“We are polarized! Look around you. The reminders are everywhere.”
As soon as the writer wrote those lines he considered what it meant. Not the loudest pundit’s interpretation or glib characterizations running roughshod over social media or even sober academic analysis slipping out of its hermetically sealed vacuum. It meant something more base, essential, to the world taking shape around him. Everything was a battle. A zero sum game of power chased to the limits of reason only to affirm a deep held conception of order. It was a reality beamed into homes and reinforced through repetition, It made people deny what was in front of their faces, or made plain sense, in favor of arcane and archaic attitudes.
“We’ve reached the first of many existential forks in the road, where the divergent paths lead to very different outcomes, and we can never go back. The genie doesn’t go back into the bottle when our wishes are granted.”
He imagined how these words, benign in themselves, and invested with power on both sides of the current divide within the right context, and told by the right person could fuel the flames of division. He found it curious how the same words could do that. They just sounded right to him. The cadence spoke to him more than the meaning, but meaning was inescapable. How he framed the speaker and the listener to the words he’d written would make all the difference in the world. He wasn’t even sure where any of it was going or why he chose that particular theme when he thought…

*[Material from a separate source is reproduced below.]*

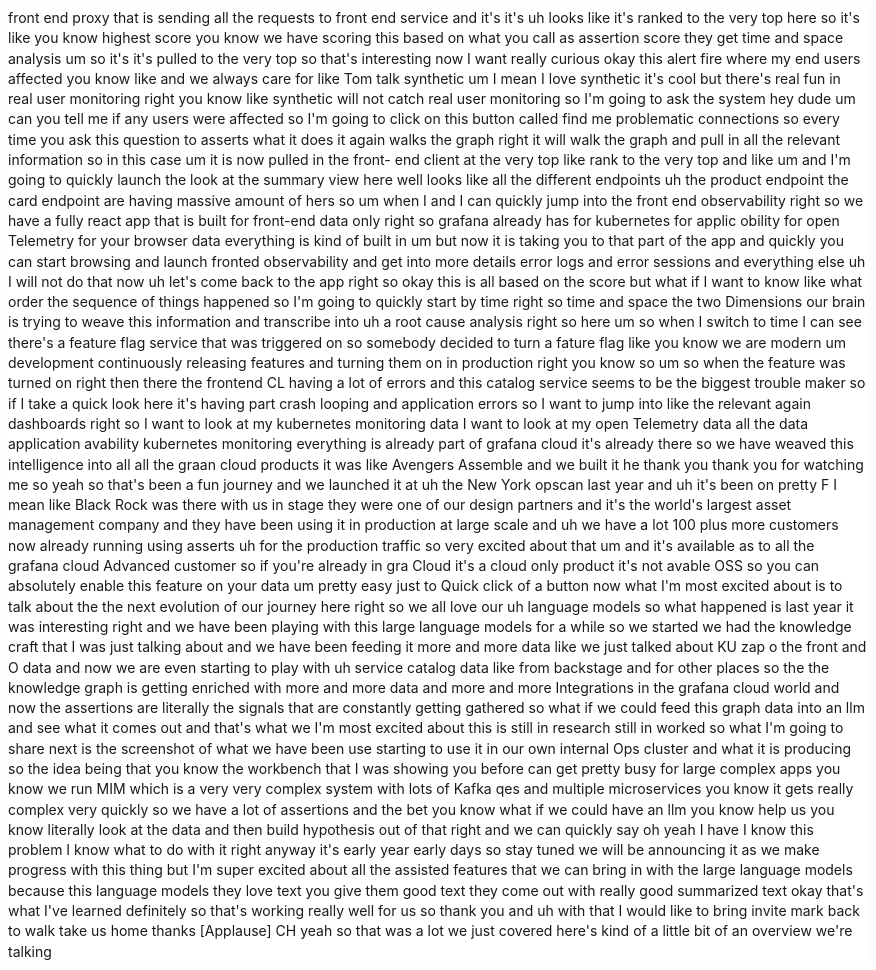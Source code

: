 front end proxy that is sending all the requests to front end service and it's it's uh looks like it's ranked to the very top here so it's like you know highest score you know we have scoring this based on what you call as assertion score they get time and space analysis um so it's it's pulled to the very top so that's interesting now I want really curious okay this alert fire where my end users affected you know like and we always care for like Tom talk synthetic um I mean I love synthetic it's cool but there's real fun in real user monitoring right you know like synthetic will not catch real user monitoring so I'm going to ask the system hey dude um can you tell me if any users were affected so I'm going to click on this button called find me problematic connections so every time you ask this question to asserts what it does it again walks the graph right it will walk the graph and pull in all the relevant information so in this case um it is now pulled in the front- end client at the very top like rank to the very top and like um and I'm going to quickly launch the look at the summary view here well looks like all the different endpoints uh the product endpoint the card endpoint are having massive amount of hers so um when I and I can quickly jump into the front end observability right so we have a fully react app that is built for front-end data only right so grafana already has for kubernetes for applic obility for open Telemetry for your browser data everything is kind of built in um but now it is taking you to that part of the app and quickly you can start browsing and launch fronted observability and get into more details error logs and error sessions and everything else uh I will not do that now uh let's come back to the app right so okay this is all based on the score but what if I want to know like what order the sequence of things happened so I'm going to quickly start by time right so time and space the two Dimensions our brain is trying to weave this information and transcribe into uh a root cause analysis right so here um so when I switch to time I can see there's a feature flag service that was triggered on so somebody decided to turn a fature flag like you know we are modern um development continuously releasing features and turning them on in production right you know so um so when the feature was turned on right then there the frontend CL having a lot of errors and this catalog service seems to be the biggest trouble maker so if I take a quick look here it's having part crash looping and application errors so I want to jump into like the relevant again dashboards right so I want to look at my kubernetes monitoring data I want to look at my open Telemetry data all the data application avability kubernetes monitoring everything is already part of grafana cloud it's already there so we have weaved this intelligence into all all the graan cloud products it was like Avengers Assemble and we built it he thank you thank you for watching me so yeah so that's been a fun journey and we launched it at uh the New York opscan last year and uh it's been on pretty F I mean like Black Rock was there with us in stage they were one of our design partners and it's the world's largest asset management company and they have been using it in production at large scale and uh we have a lot 100 plus more customers now already running using asserts uh for the production traffic so very excited about that um and it's available as to all the grafana cloud Advanced customer so if you're already in gra Cloud it's a cloud only product it's not avable OSS so you can absolutely enable this feature on your data um pretty easy just to Quick click of a button now what I'm most excited about is to talk about the the next evolution of our journey here right so we all love our uh language models so what happened is last year it was interesting right and we have been playing with this large language models for a while so we started we had the knowledge craft that I was just talking about and we have been feeding it more and more data like we just talked about KU zap o the front and O data and now we are even starting to play with uh service catalog data like from backstage and for other places so the the knowledge graph is getting enriched with more and more data and more and more Integrations in the grafana cloud world and now the assertions are literally the signals that are constantly getting gathered so what if we could feed this graph data into an llm and see what it comes out and that's what we I'm most excited about this is still in research still in worked so what I'm going to share next is the screenshot of what we have been use starting to use it in our own internal Ops cluster and what it is producing so the idea being that you know the workbench that I was showing you before can get pretty busy for large complex apps you know we run MIM which is a very very complex system with lots of Kafka qes and multiple microservices you know it gets really complex very quickly so we have a lot of assertions and the bet you know what if we could have an llm you know help us you know literally look at the data and then build hypothesis out of that right and we can quickly say oh yeah I have I know this problem I know what to do with it right anyway it's early year early days so stay tuned we will be announcing it as we make progress with this thing but I'm super excited about all the assisted features that we can bring in with the large language models because this language models they love text you give them good text they come out with really good summarized text okay that's what I've learned definitely so that's working really well for us so thank you and uh with that I would like to bring invite mark back to walk take us home thanks [Applause] CH yeah so that was a lot we just covered here's kind of a little bit of an overview we're talking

“There are places we can go with fifty flavors of ice cream and you can’t go wrong with whichever one you choose, because at their core it’s all heavy cream and ample sugar. I prefer mint chocolate chip almost all the time, but sometimes I’ll choose strawberry or a whimsical mixture, say of pretzel and caramel or coffee and peanut butter.”
He had planned to write about the election and the importance of voting. He wanted to convey, however possible, that this year was more important than any other. He wanted to riff on the idea that election denial and wanton stupidity was only an excuse for overt belligerence. He wanted to perfectly describe how division had become tinged with blind hatred. He wanted to do all of that, but the election was a day away, and he was already exhausted with all of the talk of politics and balkanization and division, and didn’t think whatever he would have said would make a modicum of difference. He just wanted to get past tomorrow and the next day with sanity and democracy still in tact so he could get back to focusing on something else. He wanted to write about human truths and emotions instead of the preface of a future history book for a world he hoped would still read them.
“I’ll have a scoop of vanilla and hope for the best.”